The Philippine Insurance Commission (IC) has placed Forticare Health Systems International Inc under conservatorship due to the company’s failure to comply with regulatory requirements.
The IC announced that this measure would allow the regulator to oversee the management of the health maintenance organisation (HMO) until its financial health can be re-established.
In a statement, IC Commissioner Reynaldo Regalado confirmed the action, highlighting that Forticare has not met the necessary minimum capitalisation and financial capacity standards. As a result, the company has been ordered to halt all HMO-related business activities.
The IC did not disclose the specific financial shortcomings that led to this decision. However, under existing regulations, the commission can place an HMO under conservatorship if the company shows a continuous inability or unwillingness to meet its obligations to policyholders.
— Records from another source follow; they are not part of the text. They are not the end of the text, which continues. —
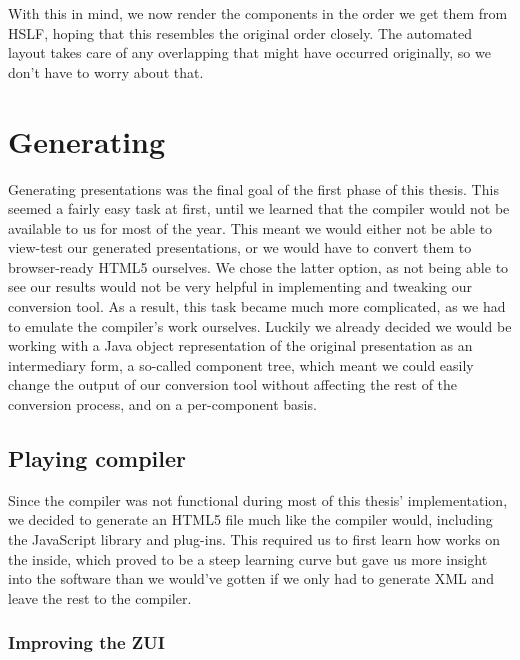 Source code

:     With this in mind, we now render the components in the order we get them
    from HSLF, hoping that this resembles the original order closely. The
    automated layout takes care of any overlapping that might have occurred
    originally, so we don't have to worry about that.

  \section{Generating \mxp}

   Generating \mxp presentations was the final goal of the first phase of this
   thesis. This seemed a fairly easy task at first, until we learned that the
   \mxp compiler would not be available to us for most of the year. This meant
   we would either not be able to view-test our generated presentations, or we
   would have to convert them to browser-ready HTML5 ourselves. We chose the
   latter option, as not being able to see our results would not be very
   helpful in implementing and tweaking our conversion tool. As a result, this
   task became much more complicated, as we had to emulate the compiler's work
   ourselves. Luckily we already decided we would be working with a Java object
   representation of the original presentation as an intermediary form, a
   so-called component tree, which meant we could easily change the output of
   our conversion tool without affecting the rest of the conversion process,
   and on a per-component basis.


   \subsection{Playing \mxp compiler}

    Since the \mxp compiler was not functional during most of this thesis'
    implementation, we decided to generate an HTML5 file much like the \mxp
    compiler would, including the \mxp JavaScript library and plug-ins. This
    required us to first learn how \mxp works on the inside, which proved to be
    a steep learning curve but gave us more insight into the software than we
    would've gotten if we only had to generate \mxp XML and leave the rest to
    the compiler.

    \subsubsection{Improving the ZUI}
   
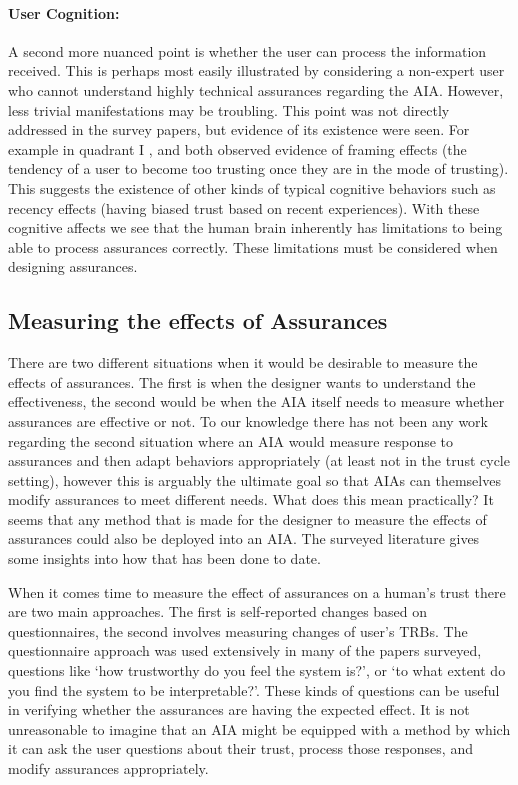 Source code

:     \paragraph{User Cognition:} A second more nuanced point is whether the user can process the information received. This is perhaps most easily illustrated by considering a non-expert user who cannot understand highly technical assurances regarding the AIA. However, less trivial manifestations may be troubling. This point was not directly addressed in the survey papers, but evidence of its existence were seen. For example in quadrant I \cite{Riley1996-qm}, and \cite{Freedy2007-sg} both observed evidence of framing effects (the tendency of a user to become too trusting once they are in the mode of trusting). This suggests the existence of other kinds of typical cognitive behaviors such as recency effects (having biased trust based on recent experiences). With these cognitive affects we see that the human brain inherently has limitations to being able to process assurances correctly. These limitations must be considered when designing assurances.



\subsection{Measuring the effects of Assurances}

    There are two different situations when it would be desirable to measure the effects of assurances. The first is when the designer wants to understand the effectiveness, the second would be when the AIA itself needs to measure whether assurances are effective or not. To our knowledge there has not been any work regarding the second situation where an AIA would measure response to assurances and then adapt behaviors appropriately (at least not in the trust cycle setting), however this is arguably the ultimate goal so that AIAs can themselves modify assurances to meet different needs. What does this mean practically? It seems that any method that is made for the designer to measure the effects of assurances could also be deployed into an AIA. The surveyed literature gives some insights into how that has been done to date.
   
    When it comes time to measure the effect of assurances on a human's trust there are two main approaches. The first is self-reported changes based on questionnaires, the second involves measuring changes of user's TRBs. The questionnaire approach was used extensively in many of the papers surveyed, questions like `how trustworthy do you feel the system is?', or `to what extent do you find the system to be interpretable?'. These kinds of questions can be useful in verifying whether the assurances are having the expected effect. It is not unreasonable to imagine that an AIA might be equipped with a method by which it can ask the user questions about their trust, process those responses, and modify assurances appropriately.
Recent data from the IC showed that Forticare posted a net loss of under PHP10,000 during the first quarter of 2024. During the same period, the company’s healthcare benefits and claims totalled PHP1.67 million. Forticare’s total assets were reported at PHP116.18 million, and its capital stock was at PHP104.2 million, which is significantly above the minimum requirement of PHP10 million.
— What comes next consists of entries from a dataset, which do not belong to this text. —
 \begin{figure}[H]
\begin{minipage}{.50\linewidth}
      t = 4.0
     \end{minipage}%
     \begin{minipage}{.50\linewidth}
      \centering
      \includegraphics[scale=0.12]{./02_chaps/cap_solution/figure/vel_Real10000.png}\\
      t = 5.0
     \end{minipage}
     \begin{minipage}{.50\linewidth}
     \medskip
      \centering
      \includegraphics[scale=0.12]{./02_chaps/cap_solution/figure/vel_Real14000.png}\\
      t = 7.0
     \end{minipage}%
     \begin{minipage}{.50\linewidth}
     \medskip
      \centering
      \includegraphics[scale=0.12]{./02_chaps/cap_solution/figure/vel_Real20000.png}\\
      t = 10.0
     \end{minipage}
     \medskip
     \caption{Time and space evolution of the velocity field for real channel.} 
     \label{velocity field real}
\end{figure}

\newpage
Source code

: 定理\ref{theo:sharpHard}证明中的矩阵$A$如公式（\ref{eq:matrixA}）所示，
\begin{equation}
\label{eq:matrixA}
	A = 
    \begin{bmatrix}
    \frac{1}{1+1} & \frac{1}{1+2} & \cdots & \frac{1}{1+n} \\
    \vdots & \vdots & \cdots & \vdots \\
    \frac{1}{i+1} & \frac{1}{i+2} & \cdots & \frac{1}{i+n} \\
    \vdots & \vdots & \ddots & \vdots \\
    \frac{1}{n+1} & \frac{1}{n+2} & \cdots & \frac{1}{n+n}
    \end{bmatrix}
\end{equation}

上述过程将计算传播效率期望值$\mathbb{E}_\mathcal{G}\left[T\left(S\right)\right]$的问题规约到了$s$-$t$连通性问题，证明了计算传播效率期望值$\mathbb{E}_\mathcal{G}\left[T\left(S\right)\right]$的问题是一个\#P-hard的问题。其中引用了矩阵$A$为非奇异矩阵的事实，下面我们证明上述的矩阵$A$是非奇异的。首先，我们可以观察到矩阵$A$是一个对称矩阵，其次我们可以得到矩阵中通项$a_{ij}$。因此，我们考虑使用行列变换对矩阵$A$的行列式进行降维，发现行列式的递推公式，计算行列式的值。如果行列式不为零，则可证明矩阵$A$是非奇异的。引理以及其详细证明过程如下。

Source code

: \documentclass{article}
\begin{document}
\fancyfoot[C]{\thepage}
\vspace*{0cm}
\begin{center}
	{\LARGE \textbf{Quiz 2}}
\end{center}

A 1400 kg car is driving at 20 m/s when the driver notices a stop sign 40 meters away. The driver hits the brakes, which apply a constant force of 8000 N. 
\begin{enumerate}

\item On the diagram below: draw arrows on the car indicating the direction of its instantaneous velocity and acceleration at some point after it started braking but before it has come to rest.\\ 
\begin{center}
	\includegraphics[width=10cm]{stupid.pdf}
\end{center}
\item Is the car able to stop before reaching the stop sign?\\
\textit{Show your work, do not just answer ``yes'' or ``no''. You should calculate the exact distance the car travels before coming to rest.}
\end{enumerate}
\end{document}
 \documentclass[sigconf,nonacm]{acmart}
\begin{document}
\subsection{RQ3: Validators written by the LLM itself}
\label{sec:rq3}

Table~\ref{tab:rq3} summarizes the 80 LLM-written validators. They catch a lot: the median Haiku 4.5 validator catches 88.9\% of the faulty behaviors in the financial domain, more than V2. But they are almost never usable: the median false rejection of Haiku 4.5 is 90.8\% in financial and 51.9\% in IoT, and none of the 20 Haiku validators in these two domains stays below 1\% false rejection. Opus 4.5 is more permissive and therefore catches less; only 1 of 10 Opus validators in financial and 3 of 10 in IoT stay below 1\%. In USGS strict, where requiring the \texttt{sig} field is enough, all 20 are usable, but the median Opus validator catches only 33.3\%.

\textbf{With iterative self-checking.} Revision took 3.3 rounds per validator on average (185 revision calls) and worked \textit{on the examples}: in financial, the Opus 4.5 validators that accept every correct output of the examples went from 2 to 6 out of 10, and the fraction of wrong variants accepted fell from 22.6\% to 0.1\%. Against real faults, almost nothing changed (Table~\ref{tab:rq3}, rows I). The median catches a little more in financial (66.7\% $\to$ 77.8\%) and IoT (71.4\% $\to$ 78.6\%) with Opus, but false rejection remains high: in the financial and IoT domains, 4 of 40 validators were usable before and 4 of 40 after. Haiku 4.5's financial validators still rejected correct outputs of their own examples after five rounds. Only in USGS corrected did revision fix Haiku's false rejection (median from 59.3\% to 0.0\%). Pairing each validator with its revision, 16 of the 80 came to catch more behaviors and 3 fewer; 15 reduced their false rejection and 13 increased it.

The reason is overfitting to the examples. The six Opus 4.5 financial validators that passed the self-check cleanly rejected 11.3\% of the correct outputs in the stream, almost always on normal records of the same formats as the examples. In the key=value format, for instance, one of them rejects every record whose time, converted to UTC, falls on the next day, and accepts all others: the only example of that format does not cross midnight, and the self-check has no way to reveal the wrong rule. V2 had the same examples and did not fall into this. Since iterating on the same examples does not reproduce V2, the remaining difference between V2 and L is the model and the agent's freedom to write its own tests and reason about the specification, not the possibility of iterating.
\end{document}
Forticare, established in 2019, is registered with the Securities and Exchange Commission and the Bureau of Internal Revenue.
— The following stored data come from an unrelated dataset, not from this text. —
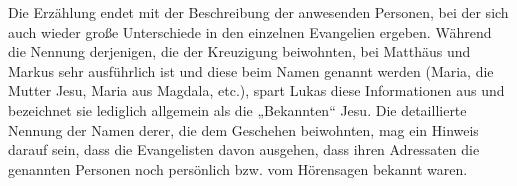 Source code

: Die Erzählung endet mit der Beschreibung der anwesenden Personen, bei der sich auch wieder große Unterschiede in den einzelnen Evangelien ergeben. Während die Nennung derjenigen, die der Kreuzigung beiwohnten, bei Matthäus und Markus sehr ausführlich ist und diese beim Namen genannt werden (Maria, die Mutter Jesu,  Maria aus Magdala, etc.), spart Lukas diese Informationen aus und bezeichnet sie lediglich allgemein als die „Bekannten“ Jesu.  Die detaillierte Nennung der Namen derer, die dem Geschehen beiwohnten, mag ein Hinweis darauf sein, dass die Evangelisten davon ausgehen, dass ihren Adressaten die genannten Personen noch persönlich bzw. vom Hörensagen bekannt waren.
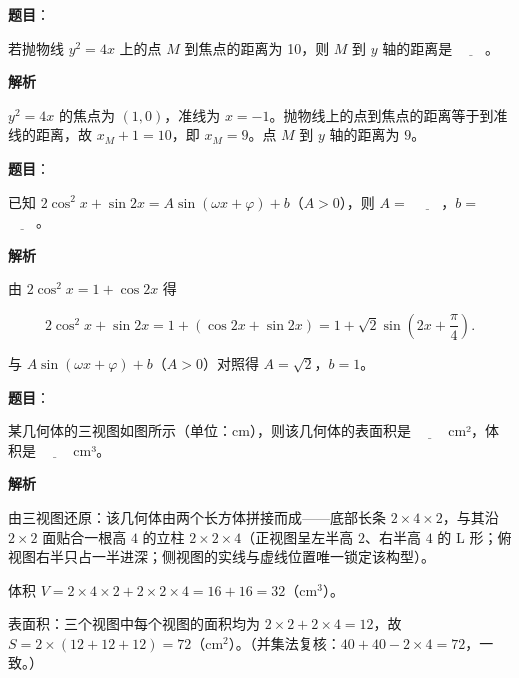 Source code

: \begin{answer}

\textbf{题目}：

若抛物线 \(y^{2}=4x\) 上的点 \(M\) 到焦点的距离为 10，则 \(M\) 到 \(y\) 轴的距离是 \(\underline{\qquad}\)。

\textbf{解析}

\(y^{2}=4x\) 的焦点为 \((1,0)\)，准线为 \(x=-1\)。抛物线上的点到焦点的距离等于到准线的距离，故 \(x_{M}+1=10\)，即 \(x_{M}=9\)。点 \(M\) 到 \(y\) 轴的距离为 \(9\)。


\end{answer}
\begin{answer}

\textbf{题目}：

已知 \(2\cos^{2}x+\sin 2x=A\sin(\omega x+\varphi)+b\)（\(A>0\)），则 \(A=\) \(\underline{\qquad}\)，\(b=\) \(\underline{\qquad}\)。

\textbf{解析}

由 \(2\cos^{2}x=1+\cos 2x\) 得

\nopagebreak[4]
\[
2\cos^{2}x+\sin 2x=1+(\cos 2x+\sin 2x)=1+\sqrt{2}\sin\left(2x+\dfrac{\pi}{4}\right).
\]

与 \(A\sin(\omega x+\varphi)+b\)（\(A>0\)）对照得 \(A=\sqrt{2}\)，\(b=1\)。


\end{answer}
\begin{answer}

\textbf{题目}：

某几何体的三视图如图所示（单位：cm），则该几何体的表面积是 \(\underline{\qquad}\) cm²，体积是 \(\underline{\qquad}\) cm³。
\nopagebreak[4]
\begin{center}\end{center}
\nopagebreak[4]
\textbf{解析}

由三视图还原：该几何体由两个长方体拼接而成——底部长条 \(2\times 4\times 2\)，与其沿 \(2\times 2\) 面贴合一根高 \(4\) 的立柱 \(2\times 2\times 4\)（正视图呈左半高 \(2\)、右半高 \(4\) 的 L 形；俯视图右半只占一半进深；侧视图的实线与虚线位置唯一锁定该构型）。

体积 \(V=2\times 4\times 2+2\times 2\times 4=16+16=32\)（\(\mathrm{cm}^{3}\)）。

表面积：三个视图中每个视图的面积均为 \(2\times 2+2\times 4=12\)，故 \(S=2\times(12+12+12)=72\)（\(\mathrm{cm}^{2}\)）。（并集法复核：\(40+40-2\times 4=72\)，一致。）


\end{answer}
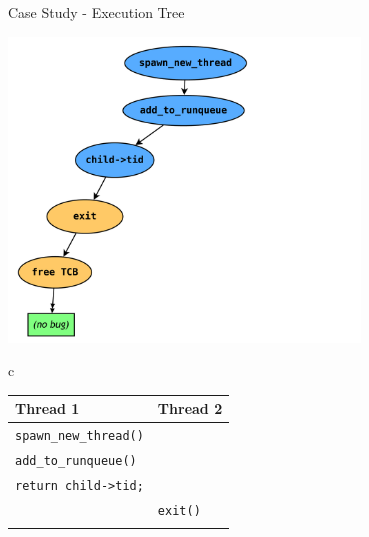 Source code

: \documentclass[xcolor=dvipsnames]{beamer}
\begin{document}

\begin{frame}{Case Study - Execution Tree}
	\begin{center}
		\includegraphics[width=0.7\textwidth]{threadfork0.pdf}
		\hspace{-0.5in} {\tiny 
		\begin{tabular}{c}
			\begin{tabular}{|l|l|}
				\hline
				\cellcolor{thread1} {\bf Thread 1} & \cellcolor{thread2} {\bf Thread 2} \\
				\hline
				{\tt spawn\_new\_thread()} & \\
				\hline
				{\tt add\_to\_runqueue()} & \\
				\hline
				{\tt return child->tid;} & \\
				\hline
				& {\tt exit()} \\
				\hline
				& {\tt <free TCB>} \\
				\hline
			\end{tabular}
			\\ \\ \\ \\ \\ \\ \\ \\
			\\ \\ \\ \\ \\ \\ \\ \\
			\\ \\ \\ \\ \\ \\ \\ \\

\end{tabular}}
\end{center}
\end{frame}
\end{document}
The cease and desist order against Forticare follows the IC’s decision to place Carehealth Plus Systems International Inc (Carehealth) under receivership, effective June 27.
This move follows the guidelines set out in Executive Order No. 192 s. 2015 and IC Circular Letter No. 2019-35, which regulate HMOs.
Attorney Erwin C. Onglengco has been appointed as Carehealth’s receiver.
According to Onglengco’s evaluation, Carehealth is dealing with significant liquidity problems, which have caused delays in fulfilling its financial commitments. As a result, the IC has suspended all claim payments as of June 27.
The IC’s directives include halting all actions or proceedings to enforce claims against Carehealth, prohibiting the disposal of assets without approval except in the ordinary course of business, and suspending the payment of liabilities except for necessary administrative expenses.
Additionally, the commission has halted the initiation of legal actions against Carehealth to avoid unnecessary litigation costs.
The Stay Order aims to preserve Carehealth’s assets and protect its stakeholders. This order will be posted at the IC and at the entrance of Carehealth’s office and published in a newspaper of general circulation for three consecutive weeks, as mandated by Circular Letter No. 2016-34 dated June 21, 2016. The order will remain in effect until Carehealth’s liquidity is restored or the company enters liquidation.